§ WHAT TO WORK ON
When you write out the listing, keep each word exactly as it stands but include none of its images.
Start of RECORDS FOR THE EXERCISE
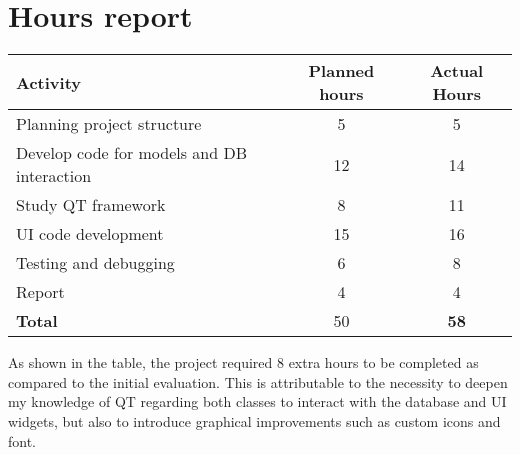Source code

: \documentclass[10pt]{article}
\begin{document}
\section{Hours report}
\begin{table}[h]
    \centering
    \begin{tabular}{|l|c|c|}
        \hline
        \textbf{Activity}                          & \textbf{Planned hours} & \textbf{Actual Hours} \\\hline
        Planning project structure                 & 5                      & 5                     \\
        Develop code for models and DB interaction & 12                     & 14                    \\
        Study QT framework                         & 8                      & 11                    \\
        UI code development                        & 15                     & 16                    \\
        Testing and debugging                      & 6                      & 8                     \\
        Report                                     & 4                      & 4                     \\\hline
        \textbf{Total}                             & 50                     & \textbf{58}           \\\hline
    \end{tabular}
\end{table}
As shown in the table, the project required 8 extra hours to be completed as
compared to the initial evaluation. This is attributable to the necessity to
deepen my knowledge of QT regarding both classes to interact with the database
and UI widgets, but also to introduce graphical improvements such as custom
icons and font.
\end{document}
End of RECORDS FOR THE EXERCISE
§ TASK ANSWER
Source code

: \documentclass[10pt]{article}
\begin{document}
\section{Hours report}
\begin{table}[h]
    \centering
    \begin{tabular}{|l|c|c|}
        \hline
        \textbf{Activity}                          & \textbf{Planned hours} & \textbf{Actual Hours} \\\hline
        Planning project structure                 & 5                      & 5                     \\
        Develop code for models and DB interaction & 12                     & 14                    \\
        Study QT framework                         & 8                      & 11                    \\
        UI code development                        & 15                     & 16                    \\
        Testing and debugging                      & 6                      & 8                     \\
        Report                                     & 4                      & 4                     \\\hline
        \textbf{Total}                             & 50                     & \textbf{58}           \\\hline
    \end{tabular}
\end{table}
As shown in the table, the project required 8 extra hours to be completed as
compared to the initial evaluation. This is attributable to the necessity to
deepen my knowledge of QT regarding both classes to interact with the database
and UI widgets, but also to introduce graphical improvements such as custom
icons and font.
\end{document}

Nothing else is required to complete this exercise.